For Tillie and Charlie, the colony was clearly their life’s work, and they took great pride in running a first class show. Charlie was a talented and devoted gardener, and each spring the grounds exploded in a breathtaking pallet of color and texture so fabulous and wonderful that one might have thought the arrangements were designed by divine edict. In maintaining the property Charlie was assisted by two handy-men of long standing—Paul and Martin—and the grounds were always immaculate, the bungalows always in good repair. Every summer the bungalow exteriors were freshly painted, along with the huge collection of lawn furniture—Adirondack chairs, wooden benches, metal rockers, umbrella tables and double swings. The playground apparatus—which was not in a playground area per se but was scattered on various areas of the sprawling lawns—also received a fresh coat of paint, always in bright and dazzling hues of red, blue, orange, green.
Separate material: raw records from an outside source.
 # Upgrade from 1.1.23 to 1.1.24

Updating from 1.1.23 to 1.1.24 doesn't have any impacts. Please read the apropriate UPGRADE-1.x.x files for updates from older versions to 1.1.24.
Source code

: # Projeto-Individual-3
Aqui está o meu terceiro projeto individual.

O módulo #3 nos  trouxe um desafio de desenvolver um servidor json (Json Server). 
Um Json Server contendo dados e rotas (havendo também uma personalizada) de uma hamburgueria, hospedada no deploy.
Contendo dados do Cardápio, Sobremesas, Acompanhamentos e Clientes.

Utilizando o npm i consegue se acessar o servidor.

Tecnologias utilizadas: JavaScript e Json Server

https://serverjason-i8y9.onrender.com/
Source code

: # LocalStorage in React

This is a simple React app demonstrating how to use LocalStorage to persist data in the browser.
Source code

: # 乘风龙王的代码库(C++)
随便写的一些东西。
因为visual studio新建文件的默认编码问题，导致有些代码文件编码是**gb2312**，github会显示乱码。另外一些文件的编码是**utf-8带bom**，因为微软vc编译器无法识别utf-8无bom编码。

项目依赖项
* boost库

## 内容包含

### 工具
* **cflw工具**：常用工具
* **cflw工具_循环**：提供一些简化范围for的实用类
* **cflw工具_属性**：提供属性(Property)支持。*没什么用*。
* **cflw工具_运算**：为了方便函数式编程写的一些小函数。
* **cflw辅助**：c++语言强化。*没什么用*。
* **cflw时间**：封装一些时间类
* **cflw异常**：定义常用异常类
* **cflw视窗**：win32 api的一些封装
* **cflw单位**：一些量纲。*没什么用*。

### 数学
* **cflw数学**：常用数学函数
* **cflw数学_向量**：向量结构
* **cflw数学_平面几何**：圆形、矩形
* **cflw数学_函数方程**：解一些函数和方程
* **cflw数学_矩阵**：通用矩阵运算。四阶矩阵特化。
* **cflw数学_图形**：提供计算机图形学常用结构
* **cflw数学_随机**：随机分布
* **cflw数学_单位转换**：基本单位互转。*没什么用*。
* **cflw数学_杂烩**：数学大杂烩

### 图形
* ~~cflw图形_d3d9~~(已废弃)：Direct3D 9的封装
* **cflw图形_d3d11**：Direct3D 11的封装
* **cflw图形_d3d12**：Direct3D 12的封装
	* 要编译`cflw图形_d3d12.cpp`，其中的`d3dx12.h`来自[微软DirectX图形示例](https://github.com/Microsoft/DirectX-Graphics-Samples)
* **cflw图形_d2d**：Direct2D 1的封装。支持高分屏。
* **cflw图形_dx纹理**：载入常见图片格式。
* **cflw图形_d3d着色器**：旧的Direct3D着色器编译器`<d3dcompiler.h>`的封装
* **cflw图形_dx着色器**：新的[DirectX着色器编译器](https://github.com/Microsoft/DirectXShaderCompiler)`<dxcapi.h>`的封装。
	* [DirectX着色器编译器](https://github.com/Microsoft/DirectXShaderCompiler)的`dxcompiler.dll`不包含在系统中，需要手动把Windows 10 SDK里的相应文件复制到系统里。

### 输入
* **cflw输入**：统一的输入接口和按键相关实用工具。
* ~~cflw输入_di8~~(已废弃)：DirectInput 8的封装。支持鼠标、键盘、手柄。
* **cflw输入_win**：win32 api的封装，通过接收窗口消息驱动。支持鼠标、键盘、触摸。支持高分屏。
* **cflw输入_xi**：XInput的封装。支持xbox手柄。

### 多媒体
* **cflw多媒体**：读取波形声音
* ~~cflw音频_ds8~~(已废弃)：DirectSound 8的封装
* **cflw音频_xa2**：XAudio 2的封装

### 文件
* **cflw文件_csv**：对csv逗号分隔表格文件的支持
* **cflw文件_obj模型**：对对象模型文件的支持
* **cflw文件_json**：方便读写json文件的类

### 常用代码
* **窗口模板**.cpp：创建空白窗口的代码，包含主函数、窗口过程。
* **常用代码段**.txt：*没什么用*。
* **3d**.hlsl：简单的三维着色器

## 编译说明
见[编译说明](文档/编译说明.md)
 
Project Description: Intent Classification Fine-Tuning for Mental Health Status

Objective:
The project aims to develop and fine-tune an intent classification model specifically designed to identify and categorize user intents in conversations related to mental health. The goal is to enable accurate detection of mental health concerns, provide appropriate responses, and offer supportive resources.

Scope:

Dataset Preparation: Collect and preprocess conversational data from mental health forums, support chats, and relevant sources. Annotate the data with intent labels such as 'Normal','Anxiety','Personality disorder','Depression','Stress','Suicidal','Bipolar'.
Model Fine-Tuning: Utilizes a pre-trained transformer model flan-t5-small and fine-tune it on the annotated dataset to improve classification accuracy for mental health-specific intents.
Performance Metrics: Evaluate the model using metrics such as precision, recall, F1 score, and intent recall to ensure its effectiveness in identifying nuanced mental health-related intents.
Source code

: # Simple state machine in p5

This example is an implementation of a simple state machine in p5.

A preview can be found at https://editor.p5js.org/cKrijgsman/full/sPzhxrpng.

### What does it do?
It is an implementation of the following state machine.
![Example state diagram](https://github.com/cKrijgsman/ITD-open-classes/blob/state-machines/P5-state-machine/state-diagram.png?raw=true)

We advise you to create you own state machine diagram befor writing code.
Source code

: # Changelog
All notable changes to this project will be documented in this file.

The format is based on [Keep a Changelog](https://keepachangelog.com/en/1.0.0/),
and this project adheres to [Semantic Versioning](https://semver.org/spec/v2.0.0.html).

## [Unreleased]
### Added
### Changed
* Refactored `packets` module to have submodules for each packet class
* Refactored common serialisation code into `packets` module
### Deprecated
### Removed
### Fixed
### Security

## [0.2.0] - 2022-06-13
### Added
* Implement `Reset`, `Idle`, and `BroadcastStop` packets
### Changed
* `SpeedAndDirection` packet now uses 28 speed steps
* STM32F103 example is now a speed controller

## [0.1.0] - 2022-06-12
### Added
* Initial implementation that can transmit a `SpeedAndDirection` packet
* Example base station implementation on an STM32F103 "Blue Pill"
It lives in the mind’s eye as a child’s Eden.

Across the road Charlie maintained a long, rambling row of chicken coops, from which each morning he gathered farm fresh eggs. The eggs were taken to the colony store, which was operated by Tillie, with assistance from her sisters. On a warm summer’s day in a time before ubiquitous air conditioning, the colony store was the most comfortable spot around. The lights were never very bright. As you entered the store, through a heavy wooden screen door that snapped closed behind you with a solid whack, it was as if you were slipping under water. The mid-day air had been cooled in the darkness, and you could smell the aroma of Tillie’s cooking. The two pinball machines—a nickel a play—were hard by the front door. There were a handful of booths, and two counters. The malteds were ambrosial, accompanied by salty pretzel rods. The egg creams were works of art. There were custard donuts and bear claws, and huge black and white cookies. The available ice cream were mella-rolls, from Borden’s, and forever damn the genius who discontinued their production.

The colony kids, no matter what age, and no matter how noisy and rowdy, were always welcome in Tillie’s store. We ordered refreshment—Hoffman’s soda, bags of popcorn and chips—and “charged” the price to our family’s account. Tillie was dutiful in monitoring our sugar intake, and much like a bartender counting drinks she would cut us off when she’d think we’d overindulged.

Charlie and Tillie provided all the necessary accoutrements for a joyous summer. In addition to the colony store there was a pristine filtered pool, a finely constructed camp-house, a casino, a well manicured baseball field, a basketball court, a handball court, a card room and a vast array of playground apparatus. But much more important, a feeling pervaded each inch of the grounds that assured children that here was a place special for them, a place where they were cherished and valued and loved. And this, unquestionably, was a tone that resonated and was amplified from the top—from the colony proprietors—Tillie and Charlie. They were, to us all, as an extra and very extraordinary set of grandparents.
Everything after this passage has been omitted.